■ **What you are asked to do**
The entries below should be set down again exactly, with every picture left out.

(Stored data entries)
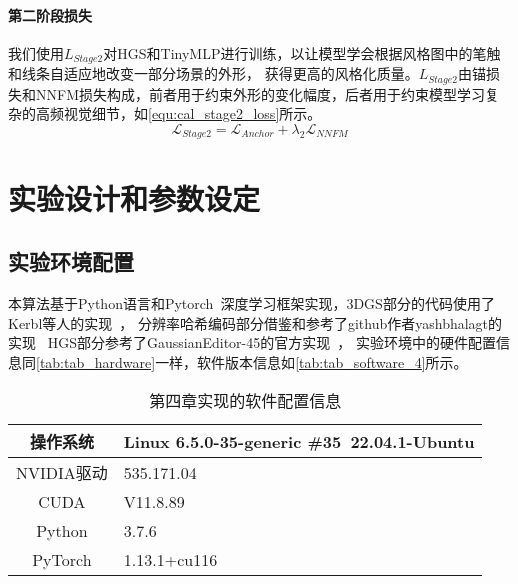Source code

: \paragraph{第二阶段损失}
我们使用$L_{Stage2}$对HGS和TinyMLP进行训练，以让模型学会根据风格图中的笔触和线条自适应地改变一部分场景的外形，
获得更高的风格化质量。$L_{Stage2}$由锚损失和NNFM损失构成，前者用于约束外形的变化幅度，后者用于约束模型学习复杂的高频视觉细节，如\autoref{equ:cal_stage2_loss}所示。
\begin{equation}
    \label{equ:cal_stage2_loss}
    \mathcal{L}_{Stage2}=\mathcal{L}_{Anchor}+\lambda_2\mathcal{L}_{NNFM}
\end{equation}
\section{实验设计和参数设定}    
\subsection{实验环境配置}
本算法基于Python语言和Pytorch~\cite{paszke2019pytorch}深度学习框架实现，3DGS部分的代码使用了Kerbl等人的实现~\cite{3dgsrepo}，
分辨率哈希编码部分借鉴和参考了github作者yashbhalagt的实现~\cite{ingp-torchrepo}
HGS部分参考了GaussianEditor-45的官方实现~\cite{gaussianeditorrepo}，
实验环境中的硬件配置信息同\autoref{tab:tab_hardware}一样，软件版本信息如\autoref{tab:tab_software_4}所示。
\begin{table}[htbp]
    \caption{\label{tab:tab_software_4}第四章实现的软件配置信息}
    \begin{tabularx}{\linewidth}{c|X<{\centering}}
        \hline
        操作系统 & Linux 6.5.0-35-generic \#35~22.04.1-Ubuntu \\ \hline
        NVIDIA驱动 & 535.171.04 \\ \hline
        CUDA & V11.8.89 \\ \hline
        Python & 3.7.6 \\ \hline
        PyTorch & 1.13.1+cu116 \\ \hline
    \end{tabularx}
\end{table}

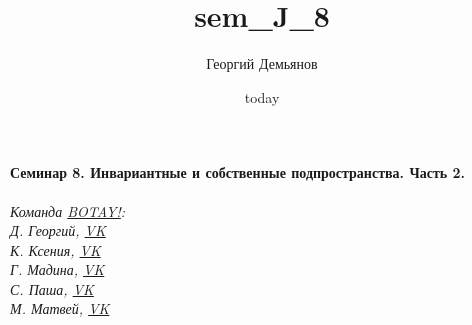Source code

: \documentclass[a4paper,12pt]{article}
\title{sem_J_8}
\author{Георгий Демьянов}
\date{today}
\begin{document}
\paragraph{{\LARGE Семинар 8. Инвариантные и собственные подпространства. Часть 2.}\\}
%

%
%
%








\begin{center}
	\vfill \emph{{\small Команда \href{https://vk.com/botay_fizteh}{BOTAY!}:\\
			Д. Георгий, \href{https://vk.com/id37346992}{VK}\\
			К. Ксения, \href{https://vk.com/id143862366}{VK}\\
			Г. Мадина, \href{https://vk.com/id226312463}{VK}\\
			С. Паша, \href{https://vk.com/id181006282}{VK}\\
			М. Матвей, \href{https://vk.com/id62009425}{VK}\\
	}}
\end{center}
\end{document}
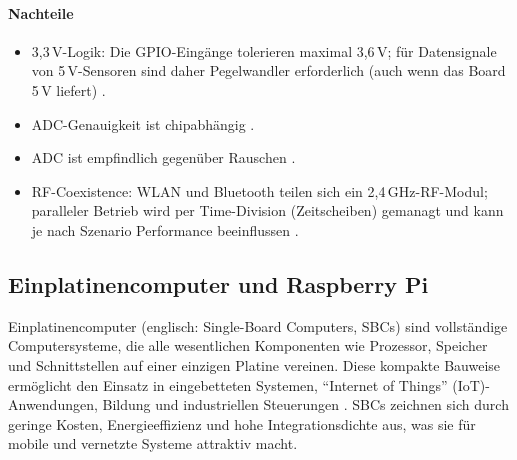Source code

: \paragraph{Nachteile}
\begin{itemize}
	\item 3,3\,V-Logik: Die GPIO-Eingänge tolerieren maximal 3,6\,V; für Datensignale von 5\,V-Sensoren sind daher Pegelwandler erforderlich (auch wenn das Board 5\,V liefert) \autocite{EspressifESP32Datasheet}.
	
	
	\item ADC-Genauigkeit ist chipabhängig \autocite{EspressifADCCalibration}. %
	
	\item ADC ist empfindlich gegenüber Rauschen \autocite{EspressifADCCalibration}. %
	
	
	\item RF-Coexistence: WLAN und Bluetooth teilen sich ein 2{,}4\,GHz-RF-Modul; paralleler Betrieb wird per Time-Division (Zeitscheiben) gemanagt und kann je nach Szenario Performance beeinflussen \autocite{EspressifESP32Coexistence}. %
	
\end{itemize}

\subsection{Einplatinencomputer und Raspberry Pi}

Einplatinencomputer (englisch: Single-Board Computers, SBCs) sind vollständige Computersysteme, die alle wesentlichen Komponenten wie Prozessor, Speicher und Schnittstellen auf einer einzigen Platine vereinen. Diese kompakte Bauweise ermöglicht den Einsatz in eingebetteten Systemen, \enquote{Internet of Things} (IoT)-Anwendungen, Bildung und industriellen Steuerungen \autocite{Alvarez2022,Pajankar2017}. SBCs zeichnen sich durch geringe Kosten, Energieeffizienz und hohe Integrationsdichte aus, was sie für mobile und vernetzte Systeme attraktiv macht.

■ **Answer for the task**
Source code

: \paragraph{第二阶段损失}
我们使用$L_{Stage2}$对HGS和TinyMLP进行训练，以让模型学会根据风格图中的笔触和线条自适应地改变一部分场景的外形，
获得更高的风格化质量。$L_{Stage2}$由锚损失和NNFM损失构成，前者用于约束外形的变化幅度，后者用于约束模型学习复杂的高频视觉细节，如\autoref{equ:cal_stage2_loss}所示。
\begin{equation}
    \label{equ:cal_stage2_loss}
    \mathcal{L}_{Stage2}=\mathcal{L}_{Anchor}+\lambda_2\mathcal{L}_{NNFM}
\end{equation}
\section{实验设计和参数设定}    
\subsection{实验环境配置}
本算法基于Python语言和Pytorch~\cite{paszke2019pytorch}深度学习框架实现，3DGS部分的代码使用了Kerbl等人的实现~\cite{3dgsrepo}，
分辨率哈希编码部分借鉴和参考了github作者yashbhalagt的实现~\cite{ingp-torchrepo}
HGS部分参考了GaussianEditor-45的官方实现~\cite{gaussianeditorrepo}，
实验环境中的硬件配置信息同\autoref{tab:tab_hardware}一样，软件版本信息如\autoref{tab:tab_software_4}所示。
\begin{table}[htbp]
    \caption{\label{tab:tab_software_4}第四章实现的软件配置信息}
    \begin{tabularx}{\linewidth}{c|X<{\centering}}
        \hline
        操作系统 & Linux 6.5.0-35-generic \#35~22.04.1-Ubuntu \\ \hline
        NVIDIA驱动 & 535.171.04 \\ \hline
        CUDA & V11.8.89 \\ \hline
        Python & 3.7.6 \\ \hline
        PyTorch & 1.13.1+cu116 \\ \hline
    \end{tabularx}
\end{table}

Source code

: \documentclass[a4paper,12pt]{article}
\title{sem_J_8}
\author{Георгий Демьянов}
\date{today}
\begin{document}
\paragraph{{\LARGE Семинар 8. Инвариантные и собственные подпространства. Часть 2.}\\}
%

%
%
%








\begin{center}
	\vfill \emph{{\small Команда \href{https://vk.com/botay_fizteh}{BOTAY!}:\\
			Д. Георгий, \href{https://vk.com/id37346992}{VK}\\
			К. Ксения, \href{https://vk.com/id143862366}{VK}\\
			Г. Мадина, \href{https://vk.com/id226312463}{VK}\\
			С. Паша, \href{https://vk.com/id181006282}{VK}\\
			М. Матвей, \href{https://vk.com/id62009425}{VK}\\
	}}
\end{center}
\end{document}
Source code

: \paragraph{Nachteile}
\begin{itemize}
	\item 3,3\,V-Logik: Die GPIO-Eingänge tolerieren maximal 3,6\,V; für Datensignale von 5\,V-Sensoren sind daher Pegelwandler erforderlich (auch wenn das Board 5\,V liefert) \autocite{EspressifESP32Datasheet}.
	
	
	\item ADC-Genauigkeit ist chipabhängig \autocite{EspressifADCCalibration}. %
	
	\item ADC ist empfindlich gegenüber Rauschen \autocite{EspressifADCCalibration}. %
	
	
	\item RF-Coexistence: WLAN und Bluetooth teilen sich ein 2{,}4\,GHz-RF-Modul; paralleler Betrieb wird per Time-Division (Zeitscheiben) gemanagt und kann je nach Szenario Performance beeinflussen \autocite{EspressifESP32Coexistence}. %
	
\end{itemize}

\subsection{Einplatinencomputer und Raspberry Pi}

Einplatinencomputer (englisch: Single-Board Computers, SBCs) sind vollständige Computersysteme, die alle wesentlichen Komponenten wie Prozessor, Speicher und Schnittstellen auf einer einzigen Platine vereinen. Diese kompakte Bauweise ermöglicht den Einsatz in eingebetteten Systemen, \enquote{Internet of Things} (IoT)-Anwendungen, Bildung und industriellen Steuerungen \autocite{Alvarez2022,Pajankar2017}. SBCs zeichnen sich durch geringe Kosten, Energieeffizienz und hohe Integrationsdichte aus, was sie für mobile und vernetzte Systeme attraktiv macht.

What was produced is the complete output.